### INSTRUCTIONS FOR THE TASK
Where a line of the entries holds the string "passed", copy that line.

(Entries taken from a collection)
* * * * * * * * *

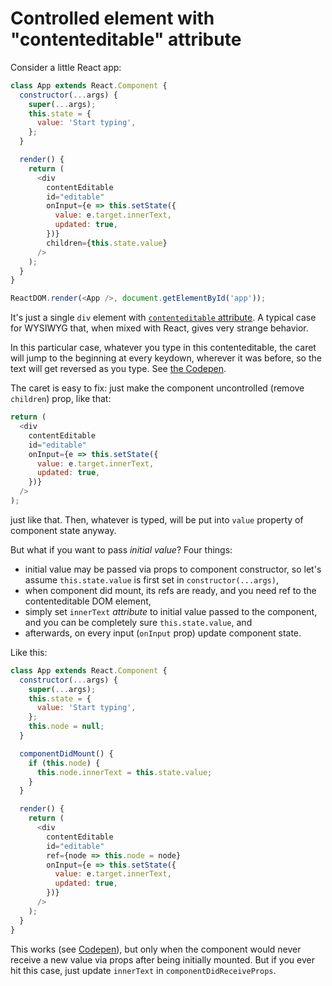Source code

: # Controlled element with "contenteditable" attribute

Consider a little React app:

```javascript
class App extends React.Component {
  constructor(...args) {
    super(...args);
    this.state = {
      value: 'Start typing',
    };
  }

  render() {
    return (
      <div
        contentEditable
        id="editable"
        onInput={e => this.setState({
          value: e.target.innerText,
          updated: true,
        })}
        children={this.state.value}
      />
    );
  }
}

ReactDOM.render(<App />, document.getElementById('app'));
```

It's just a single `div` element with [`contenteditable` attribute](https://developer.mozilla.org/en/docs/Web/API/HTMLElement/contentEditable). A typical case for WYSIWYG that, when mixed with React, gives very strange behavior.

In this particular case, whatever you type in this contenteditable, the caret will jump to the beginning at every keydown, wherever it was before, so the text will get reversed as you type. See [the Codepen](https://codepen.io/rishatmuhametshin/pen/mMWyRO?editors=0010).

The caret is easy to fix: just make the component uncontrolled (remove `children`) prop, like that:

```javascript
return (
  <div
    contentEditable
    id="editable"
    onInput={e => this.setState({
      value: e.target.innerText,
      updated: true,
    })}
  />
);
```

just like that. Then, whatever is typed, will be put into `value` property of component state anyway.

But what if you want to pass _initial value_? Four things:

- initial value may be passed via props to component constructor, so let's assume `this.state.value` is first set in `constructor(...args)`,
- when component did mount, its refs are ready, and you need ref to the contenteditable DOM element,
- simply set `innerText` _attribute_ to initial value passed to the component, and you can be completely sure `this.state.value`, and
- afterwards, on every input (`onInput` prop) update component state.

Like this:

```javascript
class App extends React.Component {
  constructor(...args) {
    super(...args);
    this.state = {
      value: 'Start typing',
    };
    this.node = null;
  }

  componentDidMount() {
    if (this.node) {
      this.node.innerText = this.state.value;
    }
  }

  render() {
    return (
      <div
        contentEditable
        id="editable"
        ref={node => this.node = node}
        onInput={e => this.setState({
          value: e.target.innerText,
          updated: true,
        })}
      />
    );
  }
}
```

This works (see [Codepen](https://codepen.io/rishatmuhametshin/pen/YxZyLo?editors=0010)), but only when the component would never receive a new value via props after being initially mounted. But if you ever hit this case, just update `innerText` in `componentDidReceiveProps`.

* * * * * * * * *

### RESPONSE TO THIS EXERCISE
- initial value may be passed via props to component constructor, so let's assume `this.state.value` is first set in `constructor(...args)`,
- simply set `innerText` _attribute_ to initial value passed to the component, and you can be completely sure `this.state.value`, and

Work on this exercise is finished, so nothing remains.